Uma série de incidentes, desde um abate de um drone iraniano pelos EUA numa “operação defensiva” (Teerão nega), a apreensão de um petroleiro pelo Irão (que Teerão diz ser rotina), três navios iranianos a tentar impedir a passagem de um navio britânico (diz Londres, Teerão nega), uma apreensão de petroleiros iranianos pelo Reino Unido, suspeitos de transportar petróleo em violação das sanções, um abate de um drone norte-americano pelo Irão, e ainda actos de sabotagem noutros petroleiros, que foram logo atribuídos ao Irão, mas que este também nega.
O que tem isto a ver com a tensão Irão-EUA?
Os EUA dizem ter “provas credíveis” de planos para o Irão atacar as suas forças no Golfo, que estão a postos para qualquer tentativa iraniana para encerrar o Estreito de Ormuz.
Os dois países estão num período de especial tensão após a retirada dos EUA do acordo sobre o nuclear iraniano, no ano passado.
Como está o Irão a responder às sanções?
O Irão esperava que o facto de os países europeus, Rússia e China quererem manter o acordo sobre o nuclear fosse suficiente para contrabalançar os efeitos das sanções americanas, mas não é isso que está a acontecer. A pressão dos EUA sobre empresas que tenham negócios com o Irão é tanta que a maioria das multinacionais não quer arriscar perder o acesso ao mercado americano.
O Irão ameaçou que se não conseguisse exportar o seu petróleo, encerraria o Estreito para que mais ninguém na região pudesse fazê-lo. Os EUA têm uma força marítima a postos para assegurar que o Irão não cumpre a ameaça.
Os vários incidentes estão a ser vistos como um lembrete do poder iraniano sobre o estreito e um modo de Teerão aumentar a pressão para um alívio das sanções.
Os incidentes são, então, responsabilidade do Irão?
Podem ser, ou não. Do lado do sim: “O objectivo seria mostrar à comunidade internacional que a sua aquiescência com as sanções secundárias não é livre de custos e mostrar à Administração Trump que em vez de impedir as políticas ‘malignas’ do Irão, as atitudes americanas estavam a incentivá-las”, disse Barbara Slavin, especialista em Irão do centro de estudos Atlantic Council (com sede em Washington), citada pela Al-Jazira.
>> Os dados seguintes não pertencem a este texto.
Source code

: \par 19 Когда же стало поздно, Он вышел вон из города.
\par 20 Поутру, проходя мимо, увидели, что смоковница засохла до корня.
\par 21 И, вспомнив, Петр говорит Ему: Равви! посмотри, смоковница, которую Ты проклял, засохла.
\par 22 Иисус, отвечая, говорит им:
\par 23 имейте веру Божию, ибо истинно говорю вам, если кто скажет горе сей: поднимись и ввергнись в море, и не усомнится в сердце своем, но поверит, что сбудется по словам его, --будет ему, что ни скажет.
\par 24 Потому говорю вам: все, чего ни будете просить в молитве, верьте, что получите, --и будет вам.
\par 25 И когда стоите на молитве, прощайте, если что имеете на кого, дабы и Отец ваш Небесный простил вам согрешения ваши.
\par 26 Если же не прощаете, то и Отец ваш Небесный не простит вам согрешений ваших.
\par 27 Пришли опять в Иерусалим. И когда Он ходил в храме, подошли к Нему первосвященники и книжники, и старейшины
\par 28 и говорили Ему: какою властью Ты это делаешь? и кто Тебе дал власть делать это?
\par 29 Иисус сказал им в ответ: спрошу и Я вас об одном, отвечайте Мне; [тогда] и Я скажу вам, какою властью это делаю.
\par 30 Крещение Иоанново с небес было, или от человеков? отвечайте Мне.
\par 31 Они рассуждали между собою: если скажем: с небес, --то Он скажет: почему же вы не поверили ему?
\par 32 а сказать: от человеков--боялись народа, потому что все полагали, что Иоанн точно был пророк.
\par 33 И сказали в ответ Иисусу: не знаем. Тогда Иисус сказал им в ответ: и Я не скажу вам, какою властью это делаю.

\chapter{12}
Do lado do “não”: Max Abrahms, professor de ciência política na Northeastern University em Boston, diz que “a pergunta é porque razão iria o Irão cometer um ataque destes, que apenas prejudica o Irão no palco mundial e ajuda os seus inimigos. E também há razão para cepticismo devido à pouca fiabilidade das informações dos serviços secretos americanos” desde que foi usada informação falsa para justificar a invasão do Iraque. A rápida atribuição de culpas dos EUA ao primeiro acto de sabotagem pareceu dar peso a este argumento.
Qual é o maior risco?
Nenhum dos lados quer uma guerra, que teria enormes consequências para o Irão, os EUA e a região (em Israel por exemplo, que deveria ser alvo do movimento xiita libanês Hezbollah, apoiado pelo Irão). O maior risco é de uma escalada não intencional, com erros de avaliação de um ou ambos dos lados.
Corre-se o risco de as provocações – sejam da autoria de quem forem – levarem a uma resposta maior do que a esperada.
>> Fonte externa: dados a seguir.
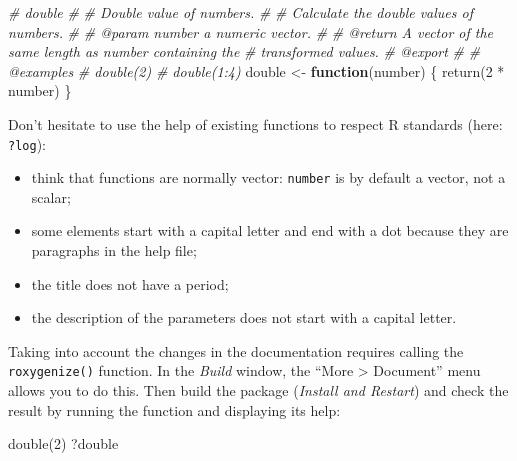 \documentclass[
  12pt,
  american,
  a4paper,
  extrafontsizes,onecolumn,openright
  ]{memoir}
\newenvironment{Shaded}{\begin{snugshade}}{\end{snugshade}}
\newcommand{\CommentTok}[1]{\textcolor[rgb]{0.56,0.35,0.01}{\textit{#1}}}
\newcommand{\ControlFlowTok}[1]{\textcolor[rgb]{0.13,0.29,0.53}{\textbf{#1}}}
\newcommand{\DecValTok}[1]{\textcolor[rgb]{0.00,0.00,0.81}{#1}}
\newcommand{\FunctionTok}[1]{\textcolor[rgb]{0.00,0.00,0.00}{#1}}
\newcommand{\NormalTok}[1]{#1}
\newcommand{\OtherTok}[1]{\textcolor[rgb]{0.56,0.35,0.01}{#1}}
\newcommand{\SpecialCharTok}[1]{\textcolor[rgb]{0.00,0.00,0.00}{#1}}
\providecommand{\tightlist}{%
  \setlength{\itemsep}{0pt}\setlength{\parskip}{0pt}}
\begin{document}
\begin{Shaded}
\begin{Highlighting}[]
\CommentTok{\#\textquotesingle{} double}
\CommentTok{\#\textquotesingle{} }
\CommentTok{\#\textquotesingle{} Double value of numbers.}
\CommentTok{\#\textquotesingle{}}
\CommentTok{\#\textquotesingle{} Calculate the double values of numbers.}
\CommentTok{\#\textquotesingle{} }
\CommentTok{\#\textquotesingle{} @param number a numeric vector.}
\CommentTok{\#\textquotesingle{}}
\CommentTok{\#\textquotesingle{} @return A vector of the same length as \textasciigrave{}number\textasciigrave{} containing the }
\CommentTok{\#\textquotesingle{}   transformed values.}
\CommentTok{\#\textquotesingle{} @export}
\CommentTok{\#\textquotesingle{}}
\CommentTok{\#\textquotesingle{} @examples}
\CommentTok{\#\textquotesingle{} double(2)}
\CommentTok{\#\textquotesingle{} double(1:4)}
\NormalTok{double }\OtherTok{\textless{}{-}} \ControlFlowTok{function}\NormalTok{(number) \{}
    \FunctionTok{return}\NormalTok{(}\DecValTok{2} \SpecialCharTok{*}\NormalTok{ number)}
\NormalTok{\}}
\end{Highlighting}
\end{Shaded}

\normalsize

Don't hesitate to use the help of existing functions to respect R standards (here: \texttt{?log}):

\begin{itemize}
\tightlist
\item
  think that functions are normally vector: \texttt{number} is by default a vector, not a scalar;
\item
  some elements start with a capital letter and end with a dot because they are paragraphs in the help file;
\item
  the title does not have a period;
\item
  the description of the parameters does not start with a capital letter.
\end{itemize}

Taking into account the changes in the documentation requires calling the \texttt{roxygenize()} function.
In the \emph{Build} window, the \enquote{More \textgreater{} Document} menu allows you to do this.
Then build the package (\emph{Install and Restart}) and check the result by running the function and displaying its help:

\scriptsize

\begin{Shaded}
\begin{Highlighting}[]
\FunctionTok{double}\NormalTok{(}\DecValTok{2}\NormalTok{)}
\NormalTok{?double}
\end{Highlighting}
\end{Shaded}
\end{document}

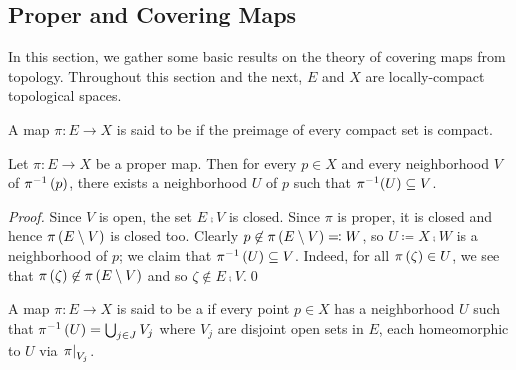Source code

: \documentclass[../Moduli_Spaces_of_Riemann_Surfaces.tex]{subfiles}
\begin{document}
    \subsection{Proper and Covering Maps}
    In this section, we gather some basic results on the theory of covering maps from topology. Throughout this section and the next, $E$ and $X$ are locally-compact topological spaces.
    \begin{definition}
        A map $\pi:E\to X$ is said to be  if the preimage of every compact set is compact.
    \end{definition}
    \begin{proposition}\label{1.3:prp:proper_give_neighborhoods}
        Let $\pi:E\to X$ be a proper map. Then for every $p\in X$ and every neighborhood $V$ of $\pi^{-1}\left(p\right)$, there exists a neighborhood $U$ of $p$ such that $\pi^{-1}\!\left(U\right)\subseteq V$.
    \end{proposition}
    \begin{proof}
        Since $V$ is open, the set $E\comp V$ is closed. Since $\pi$ is proper, it is closed and hence $\pi\left(E\setminus V\right)$ is closed too. Clearly $p\not\in\pi\left(E\setminus V\right)\eqqcolon W$, so $U\coloneqq X\comp W$ is a neighborhood of $p$; we claim that $\pi^{-1}\left(U\right)\subseteq V$. Indeed, for all $\pi\left(\zeta\right)\in U$, we see that $\pi\left(\zeta\right)\not\in\pi\left(E\setminus V\right)$ and so $\zeta\not\in E\comp V$.\qed
    \end{proof}
    \begin{definition}
        A map $\pi:E\to X$ is said to be a  if every point $p\in X$ has a neighborhood $U$ such that $\pi^{-1}\left(U\right)=\bigcup_{j\in J}V_j$ where $V_j$ are disjoint open sets in $E$, each homeomorphic to $U$ via $\left.\pi\right|_{V_j}$.
    \end{definition}
\end{document}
E qual é, entretanto, o estado do programa nuclear do Irão e o acordo do qual os EUA saíram?
Os europeus, russos e chineses tentam ainda salvar o acordo. O Irão está a pressionar dando pequenos passos no seu programa nuclear, com mais enriquecimento de urânio e mais centrifugadoras a funcionar. Isto é importante porque o país diz que o programa serve para fins civis, com um enriquecimento de urânio a um grau baixo.
O acordo foi feito para permitir um enriquecimento para este tipo de uso, mas impedir que o país chegasse a ter urânio mais enriquecido e em quantidade suficiente para usar numa arma atómica. Sem o acordo – que neste momento parece muito difícil de salvar – há muito menos restrições para que o Irão chegue a este estádio. O que Israel já disse que não permitirá (e que atacaria antes de o seu rival chegar ao ponto de ter uma arma atómica pronta a usar).